WORK INSTRUCTION
Retype exactly, and only, the lines from the one that contains "#### Topics et Description" through the final line of the entries.

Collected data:

Content starts

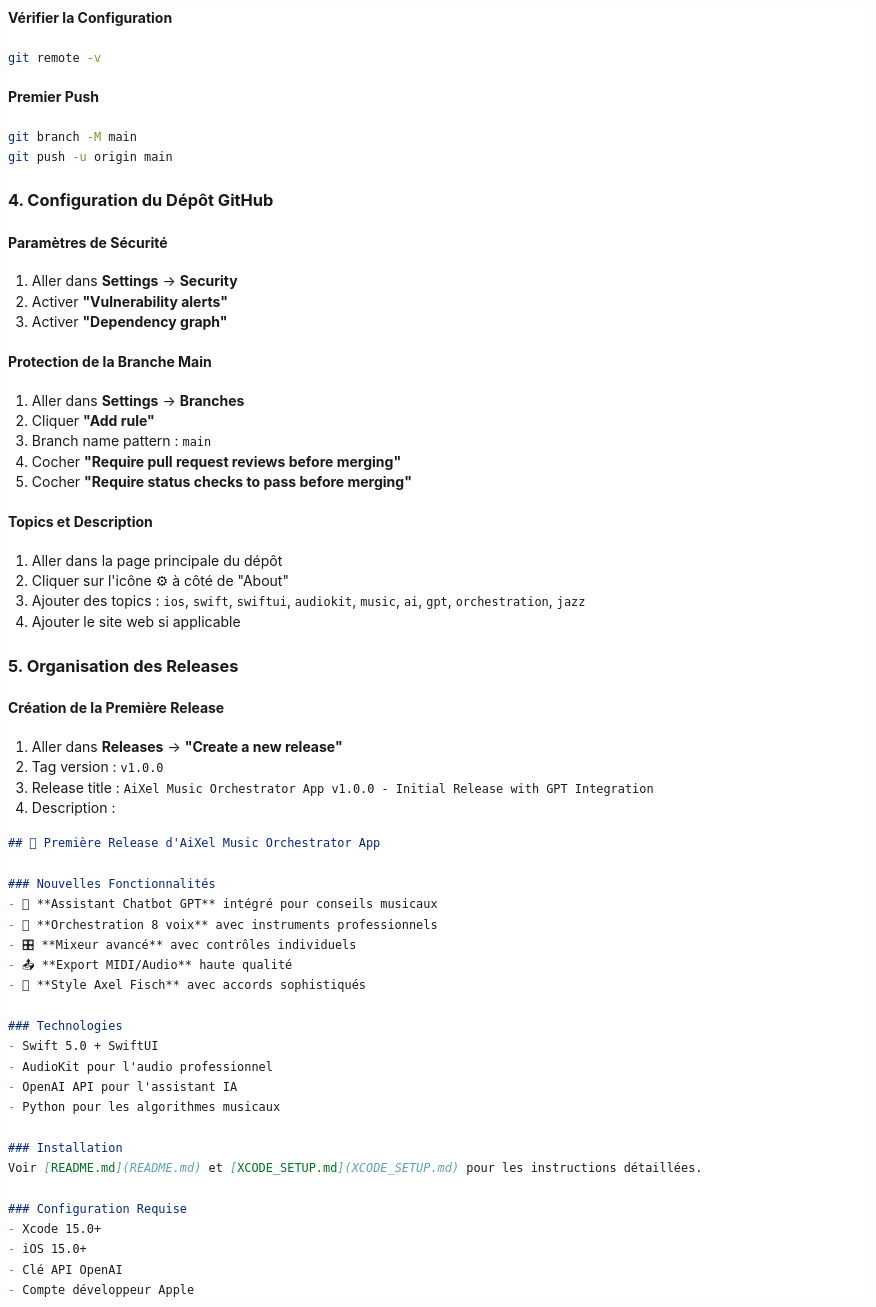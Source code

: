 #### Vérifier la Configuration
```bash
git remote -v
```

#### Premier Push
```bash
git branch -M main
git push -u origin main
```

### 4. Configuration du Dépôt GitHub

#### Paramètres de Sécurité
1. Aller dans **Settings** → **Security**
2. Activer **"Vulnerability alerts"**
3. Activer **"Dependency graph"**

#### Protection de la Branche Main
1. Aller dans **Settings** → **Branches**
2. Cliquer **"Add rule"**
3. Branch name pattern : `main`
4. Cocher **"Require pull request reviews before merging"**
5. Cocher **"Require status checks to pass before merging"**

#### Topics et Description
1. Aller dans la page principale du dépôt
2. Cliquer sur l'icône ⚙️ à côté de "About"
3. Ajouter des topics : `ios`, `swift`, `swiftui`, `audiokit`, `music`, `ai`, `gpt`, `orchestration`, `jazz`
4. Ajouter le site web si applicable

### 5. Organisation des Releases

#### Création de la Première Release
1. Aller dans **Releases** → **"Create a new release"**
2. Tag version : `v1.0.0`
3. Release title : `AiXel Music Orchestrator App v1.0.0 - Initial Release with GPT Integration`
4. Description :
```markdown
## 🎵 Première Release d'AiXel Music Orchestrator App

### Nouvelles Fonctionnalités
- 🤖 **Assistant Chatbot GPT** intégré pour conseils musicaux
- 🎼 **Orchestration 8 voix** avec instruments professionnels
- 🎛️ **Mixeur avancé** avec contrôles individuels
- 📤 **Export MIDI/Audio** haute qualité
- 🎵 **Style Axel Fisch** avec accords sophistiqués

### Technologies
- Swift 5.0 + SwiftUI
- AudioKit pour l'audio professionnel
- OpenAI API pour l'assistant IA
- Python pour les algorithmes musicaux

### Installation
Voir [README.md](README.md) et [XCODE_SETUP.md](XCODE_SETUP.md) pour les instructions détaillées.

### Configuration Requise
- Xcode 15.0+
- iOS 15.0+
- Clé API OpenAI
- Compte développeur Apple
```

Content ends

TASK RESULT
#### Topics et Description
1. Aller dans la page principale du dépôt
2. Cliquer sur l'icône ⚙️ à côté de "About"
3. Ajouter des topics : `ios`, `swift`, `swiftui`, `audiokit`, `music`, `ai`, `gpt`, `orchestration`, `jazz`
4. Ajouter le site web si applicable

### 5. Organisation des Releases

#### Création de la Première Release
1. Aller dans **Releases** → **"Create a new release"**
2. Tag version : `v1.0.0`
3. Release title : `AiXel Music Orchestrator App v1.0.0 - Initial Release with GPT Integration`
4. Description :
```markdown
## 🎵 Première Release d'AiXel Music Orchestrator App

### Nouvelles Fonctionnalités
- 🤖 **Assistant Chatbot GPT** intégré pour conseils musicaux
- 🎼 **Orchestration 8 voix** avec instruments professionnels
- 🎛️ **Mixeur avancé** avec contrôles individuels
- 📤 **Export MIDI/Audio** haute qualité
- 🎵 **Style Axel Fisch** avec accords sophistiqués

### Technologies
- Swift 5.0 + SwiftUI
- AudioKit pour l'audio professionnel
- OpenAI API pour l'assistant IA
- Python pour les algorithmes musicaux

### Installation
Voir [README.md](README.md) et [XCODE_SETUP.md](XCODE_SETUP.md) pour les instructions détaillées.

### Configuration Requise
- Xcode 15.0+
- iOS 15.0+
- Clé API OpenAI
- Compte développeur Apple
```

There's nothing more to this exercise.